Was werfen Sie sich selbst im Nachhinein vielleicht als Fehler vor?

Spanier: Die Spielerinnen sind anspruchsvoller geworden und hinterfragen mehr. Folglich hätte ich mich noch intensiver mit der Mannschaft und gerade den einzelnen Spielerinnen beschäftigen müssen – gerade in Bezug auf die Trainingsgestaltung und die Inhalte, die ich vermitteln will. Dann hätte ich wahrscheinlich schon viel früher eine andere Auffassung und Meinung bekommen und einiges geändert. Aber solche Dinge sind nun mal das Herausforderndste und Spannendste in der Trainertätigkeit – gerade im Frauenfußball .

Hat Fortuna das Potenzial, die Klasse zu halten?

Spanier: Da sage ich klipp und klar: Ja! Es gibt schwächere Teams in der Liga.

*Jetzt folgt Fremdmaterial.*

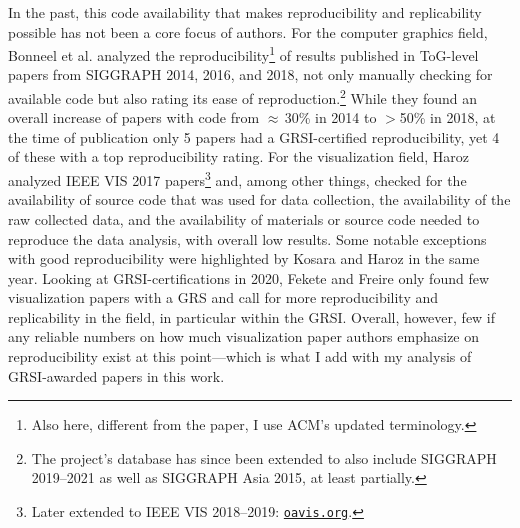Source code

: \documentclass[conference,svgnames]{vgtc}                     %
\begin{document}
In the past, this code availability that makes reproducibility and replicability possible has not been a core focus of authors. For the computer graphics field, Bonneel et al. \cite{Bonneel:2020:CRC} analyzed the reproducibility\footnote{Also here, different from the paper, I use ACM's updated terminology.} of results published in ToG-level papers from SIGGRAPH 2014, 2016, and 2018, not only manually checking for available code but also rating its ease of reproduction.\footnote{The project's database has since been extended to also include SIGGRAPH 2019--2021 as well as SIGGRAPH Asia 2015, at least partially.} While they found an overall increase of papers with code from $\approx$\,30\% in 2014 to $>$50\% in 2018, at the time of publication only 5 papers had a GRSI-certified reproducibility, yet 4 of these with a top reproducibility rating. For the visualization field, Haroz \cite{Haroz:2018:OPV} analyzed IEEE VIS 2017 papers\footnote{Later extended to IEEE VIS 2018--2019: \href{http://oavis.org/}{\texttt{oavis.org}}.} and, among other things, checked for the availability of source code that was used for data collection, the availability of the raw collected data, and the availability of materials or source code needed to reproduce the data analysis, with overall low results. Some notable exceptions with good reproducibility were highlighted by Kosara and Haroz \cite{Kosara:2018:SRC} in the same year. Looking at GRSI-certifications in 2020, Fekete and Freire \cite{Fekete:2020:ERV} only found few visualization papers with a GRS and call for more reproducibility and replicability in the field, in particular within the GRSI. Overall, however, few if any reliable numbers on how much visualization paper authors emphasize on reproducibility exist at this point---which is what I add with my analysis of GRSI-awarded papers in this work.
\end{document}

Aber: neben einer hervorragenden Einstellung wie sie zum Beispiel selbst bei der Niederlage gegen Gievenbeck gegeben war, muss jede einzelne Spielerin ihr vorhandenes Potenzial an fußballerischen Fähigkeiten abrufen und bei den beiden gerade genannten Eigenschaften auch über die Grenzen gehen.

Wäre nach dem personellen Aderlass in den letzten zwei Jahren ein Abstieg sogar die bessere Lösung für Fortuna?

Spanier: Freiwillig diese Lösung herbeiführen? Nein! Die Liga zu halten ist einfacher, als in diese Liga wieder aufzusteigen. Ich würde nur im Falle eines Abstiegs eine sogenannte „Grunderneuerung“ des Kaders vornehmen. Bei Klassenerhalt sollte man die Mannschaft gezielt in mehreren Schritten mit jungen Talenten bereichern.

Nach fast zweijähriger Trainertätigkeit in Gronau: Welche Erinnerungen nehmen Sie mit und welchen Eindruck haben Sie vom Gronauer Fußball allgemein gewonnen?

Spanier: Ich habe mich trotz der großen Entfernung zwischen meinem Wohnort Rheine und Gronau in der Fortuna-Familie sehr wohl gefühlt. Ich habe einen großen und gut organisierten Verein mit einer hervorragenden Infrastruktur kennengelernt. Das Miteinander auf dem Gelände oder im Clubheim hat mir ebenfalls gut gefallen, weil alle sehr offen mitein­ander umgehen. Mit Harry de Wagt habe ich einen positiv Verrückten in Sachen Frauenfußball kennengelernt, dem ich meinen höchsten Respekt zolle. Im Nachhinein behalte ich gute Erinnerungen und wünsche allen Mannschaften im Verein den bestmöglichen Erfolg.